- DATA EXTRACT -
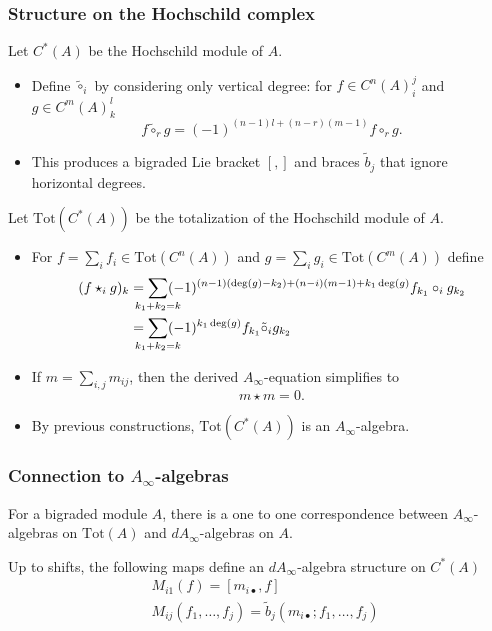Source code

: \documentclass{beamer}
\theoremstyle{definition}
\newcommand{\Tot}{\mathrm{Tot}}
\begin{document}
\begin{frame}
\frametitle{Structure on the Hochschild complex}
Let $C^*(A)$ be the Hochschild module of $A$.
\begin{itemize}
\item<1-> Define $\tilde{\circ}_i$ by considering only vertical degree: for $f\in C^n(A)^j_i$ and $g\in C^m(A)^l_k$
\[f\tilde{\circ}_rg=(-1)^{(n-1)l+(n-r)(m-1)}f\circ_r g.\]
\item<2-> This produces a bigraded Lie bracket $[,]$ and braces $\tilde{b}_j$ that ignore horizontal degrees.

\end{itemize}
\end{frame}
\begin{frame}

Let $\Tot(C^*(A))$ be the totalization of the Hochschild module of $A$.
\begin{itemize}
\item<1-> For $f=\sum_i f_i\in \Tot(C^n(A))$ and $g=\sum_i g_i\in \Tot(C^m(A))$ define %
\begin{align*}
(f\star_ig)_k&=\sum_{\mathclap{k_1+k_2=k}} (-1)^{(n-1)(\deg(g)-k_2)+(n-i)(m-1)+k_1\deg(g)}f_{k_1}\circ_i g_{k_2}\\
             &= \sum_{\mathclap{k_1+k_2=k}} (-1)^{k_1\deg(g)}f_{k_1}\tilde{\circ}_i g_{k_2}
\end{align*}

\item<2-> If $m=\sum_{i,j} m_{ij}$, then the derived $A_\infty$-equation simplifies to 
\[m\star m = 0.\]
\item<3-> By previous constructions, $\Tot(C^*(A))$ is an $A_\infty$-algebra.
\end{itemize}
\end{frame}


\begin{frame}
\frametitle{Connection to $A_\infty$-algebras}
\begin{theorem}
For a bigraded module $A$, there is a one to one correspondence between $A_\infty$-algebras on $\Tot(A)$ and $dA_\infty$-algebras on $A$.
\end{theorem}\pause
\begin{corollary}
Up to shifts, the following maps define an $dA_\infty$-algebra structure on $C^*(A)$
\begin{align*}
&M_{i1}(f)=[m_{i\bullet},f]\\
&M_{ij}(f_1,\dots, f_j)=\tilde{b}_j(m_{i\bullet};f_1,\dots, f_j)
\end{align*}
\end{corollary}

\end{frame}
\end{document}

- WHAT TO DO -
Wherever the string "frametitle" occurs in the entries, copy that whole line.

- SOLUTION -
\frametitle{Structure on the Hochschild complex}
\frametitle{Connection to $A_\infty$-algebras}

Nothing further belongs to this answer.